[Task goal]: Below is a block of data; give all of it again word for word.

*** Opening of Data in this exercise ***

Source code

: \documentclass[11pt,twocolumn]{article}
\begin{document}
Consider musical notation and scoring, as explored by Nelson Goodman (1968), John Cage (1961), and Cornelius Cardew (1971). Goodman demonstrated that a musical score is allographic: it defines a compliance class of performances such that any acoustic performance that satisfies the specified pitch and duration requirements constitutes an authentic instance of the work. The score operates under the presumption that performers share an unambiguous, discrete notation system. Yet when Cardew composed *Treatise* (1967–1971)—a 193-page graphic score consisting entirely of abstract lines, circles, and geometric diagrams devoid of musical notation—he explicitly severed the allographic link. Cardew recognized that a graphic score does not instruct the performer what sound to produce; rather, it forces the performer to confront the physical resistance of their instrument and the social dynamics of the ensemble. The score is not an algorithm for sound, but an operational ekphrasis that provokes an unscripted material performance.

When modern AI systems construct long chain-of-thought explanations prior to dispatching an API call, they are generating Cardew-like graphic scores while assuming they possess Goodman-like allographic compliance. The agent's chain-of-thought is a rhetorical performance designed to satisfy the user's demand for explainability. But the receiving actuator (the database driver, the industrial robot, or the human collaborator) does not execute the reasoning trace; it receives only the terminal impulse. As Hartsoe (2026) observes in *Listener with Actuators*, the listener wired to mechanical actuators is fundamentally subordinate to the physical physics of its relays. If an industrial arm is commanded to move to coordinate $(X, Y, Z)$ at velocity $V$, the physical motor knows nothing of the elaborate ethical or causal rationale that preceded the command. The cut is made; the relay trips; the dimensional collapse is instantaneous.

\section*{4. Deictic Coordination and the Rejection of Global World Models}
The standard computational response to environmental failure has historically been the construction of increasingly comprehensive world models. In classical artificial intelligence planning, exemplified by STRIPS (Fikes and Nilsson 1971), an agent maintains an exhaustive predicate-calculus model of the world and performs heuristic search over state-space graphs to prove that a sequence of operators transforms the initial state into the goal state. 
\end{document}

*** Close of Data in this exercise ***

[Expected answer]:
Source code

: \documentclass[11pt,twocolumn]{article}
\begin{document}
Consider musical notation and scoring, as explored by Nelson Goodman (1968), John Cage (1961), and Cornelius Cardew (1971). Goodman demonstrated that a musical score is allographic: it defines a compliance class of performances such that any acoustic performance that satisfies the specified pitch and duration requirements constitutes an authentic instance of the work. The score operates under the presumption that performers share an unambiguous, discrete notation system. Yet when Cardew composed *Treatise* (1967–1971)—a 193-page graphic score consisting entirely of abstract lines, circles, and geometric diagrams devoid of musical notation—he explicitly severed the allographic link. Cardew recognized that a graphic score does not instruct the performer what sound to produce; rather, it forces the performer to confront the physical resistance of their instrument and the social dynamics of the ensemble. The score is not an algorithm for sound, but an operational ekphrasis that provokes an unscripted material performance.

When modern AI systems construct long chain-of-thought explanations prior to dispatching an API call, they are generating Cardew-like graphic scores while assuming they possess Goodman-like allographic compliance. The agent's chain-of-thought is a rhetorical performance designed to satisfy the user's demand for explainability. But the receiving actuator (the database driver, the industrial robot, or the human collaborator) does not execute the reasoning trace; it receives only the terminal impulse. As Hartsoe (2026) observes in *Listener with Actuators*, the listener wired to mechanical actuators is fundamentally subordinate to the physical physics of its relays. If an industrial arm is commanded to move to coordinate $(X, Y, Z)$ at velocity $V$, the physical motor knows nothing of the elaborate ethical or causal rationale that preceded the command. The cut is made; the relay trips; the dimensional collapse is instantaneous.

\section*{4. Deictic Coordination and the Rejection of Global World Models}
The standard computational response to environmental failure has historically been the construction of increasingly comprehensive world models. In classical artificial intelligence planning, exemplified by STRIPS (Fikes and Nilsson 1971), an agent maintains an exhaustive predicate-calculus model of the world and performs heuristic search over state-space graphs to prove that a sequence of operators transforms the initial state into the goal state. 
\end{document}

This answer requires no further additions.